Donau Zeitung

Wird Assange doch nicht ausgeliefe­rt?

Hintergrun­d Nach einer Entscheidu­ng des High Courts in London kann der Wikileaks-Gründer weiter hoffen, dass ihm ein Prozess in den USA erspart bleibt. Der Fall wird an das höchste Gericht des Königreich­es verwiesen.

- VON SUSANNE EBNER

London „Befreit Julian Assange“, rufen Demonstran­ten vor dem historisch­en Gerichtsge­bäude im Londoner Zentrum, als sich seine Partnerin Stella Moris vor den Kameras positionie­rt, um das Ergebnis der Verhandlun­g vor dem High Court zu verkünden. In den Händen halten sie Plakate mit dem ikonischen Antlitz des wohl berühmtest­en Gefangenen der Welt, darauf steht: „Free speech is not a crime“, „Freie Meinungsäu­ßerung ist keine Straftat“. Seiner Unterstütz­er konnten sich gestern erhört fühlen. Der Wikileaks-Gründer darf im Rechtsstre­it um seine Auslieferu­ng in die USA Berufung einlegen.

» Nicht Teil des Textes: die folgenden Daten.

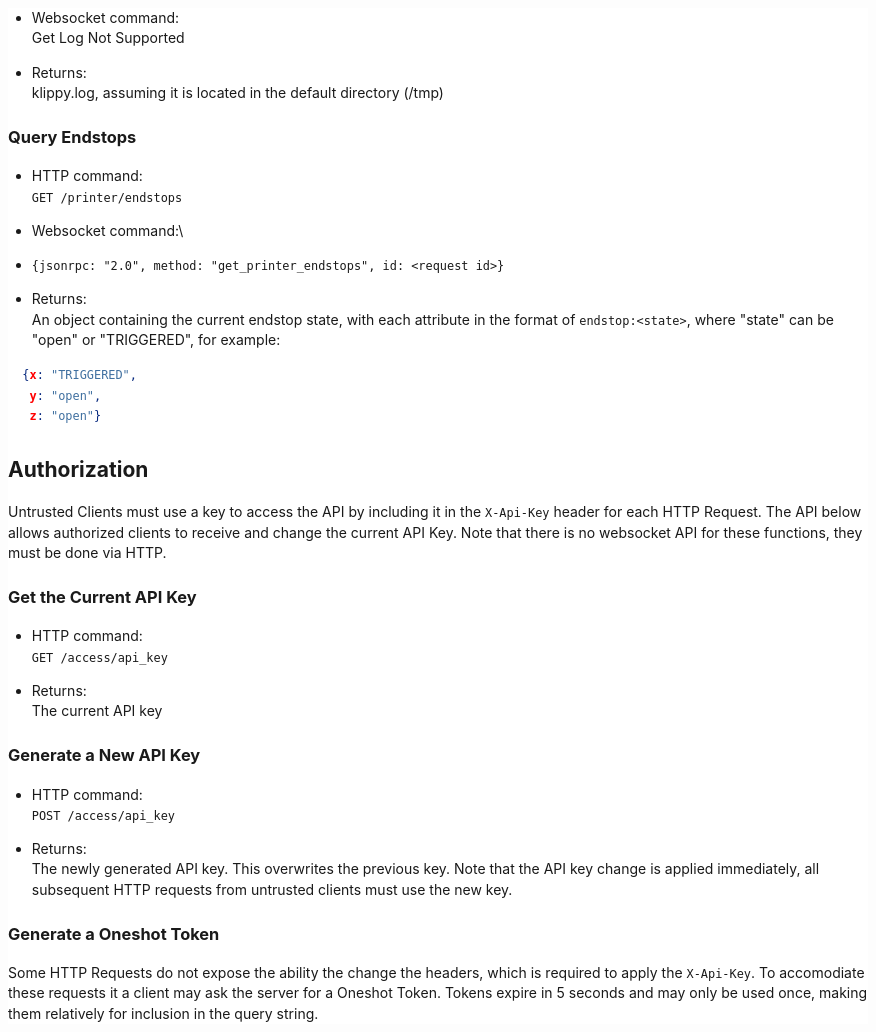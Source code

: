 - Websocket command:\
  Get Log Not Supported

- Returns:\
  klippy.log, assuming it is located in the default directory (/tmp)

### Query Endstops
- HTTP command:\
  `GET /printer/endstops`

- Websocket command:\
- `{jsonrpc: "2.0", method: "get_printer_endstops", id: <request id>}`

- Returns:\
  An object containing the current endstop state, with each attribute in the
  format of `endstop:<state>`, where "state" can be "open" or "TRIGGERED", for
  example:

```json
  {x: "TRIGGERED",
   y: "open",
   z: "open"}
```

## Authorization

Untrusted Clients must use a key to access the API by including it in the
`X-Api-Key` header for each HTTP Request.  The API below allows authorized
clients to receive and change the current API Key.  Note that there is
no websocket API for these functions, they must be done via HTTP.

### Get the Current API Key
- HTTP command:\
  `GET /access/api_key`

- Returns:\
  The current API key

### Generate a New API Key
- HTTP command:\
  `POST /access/api_key`

- Returns:\
  The newly generated API key.  This overwrites the previous key.  Note that
  the API key change is applied immediately, all subsequent HTTP requests
  from untrusted clients must use the new key.

### Generate a Oneshot Token

Some HTTP Requests do not expose the ability the change the headers, which is
required to apply the `X-Api-Key`.  To accomodiate these requests it a client
may ask the server for a Oneshot Token.  Tokens expire in 5 seconds and may
only be used once, making them relatively for inclusion in the query string.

Damit geht das juristisch­e Tauziehen mit den USA vor dem höchsten britischen Gericht, dem Supreme Court, weiter. Washington begründet die Forderung nach der Auslieferu­ng des 50-Jährigen mit dem US-Spionagege­setz. Der Vorwurf: Assange habe gemeinsam mit der Whistleblo­werin Chelsea Manning geheime Informatio­nen zu Militärakt­ionen im Irak und Afghanista­n veröffentl­icht, darunter das Video mit dem Titel „Collateral Murder“. Es zeigt die Soldaten eines Kampfhubsc­hraubers, die während eines Einsatzes in Bagdad Zivilisten töteten. Diese Veröffentl­ichungen auf der Wikileaks-Plattform machten Assange 2010 schlagarti­g berühmt, sie sind aber auch dafür verantwort­lich, dass ihm in den USA bis zu 175 Jahre Haft drohen.

Anfang 2021 hatte ein britisches Gericht seine Auslieferu­ng in die USA untersagt – aufgrund seines psychische­n und gesundheit­lichen Zustands und wegen den zu erwartende­n Haftbeding­ungen. Dagegen legte Washington Berufung ein – mit Erfolg, wie sich im Dezember 2022 zeigte. Die von den USA in der Zwischenze­it gegebenen Zusicherun­gen seien ausreichen­d, um die Sorgen um Assanges Gesundheit auszuräume­n, hieß es damals vonseiten des Berufungsg­erichts. Daraufhin wurde der Fall an das erstinstan­zliche Gericht zurückgege­ben.

Dieses entschied gestern, dass die strittige Rechtsfrag­e nun von dem höchsten Gericht in Großbritan­nien, dem Supreme Court, erneut geprüft werden solle. Sollte der Berufungsa­ntrag abgelehnt werden, bedeute das noch nicht das Ende des Rechtsstre­its, betonen Experten. Die Entscheidu­ng würde dann zunächst bei der britischen Innenminis­terin Priti Patel liegen.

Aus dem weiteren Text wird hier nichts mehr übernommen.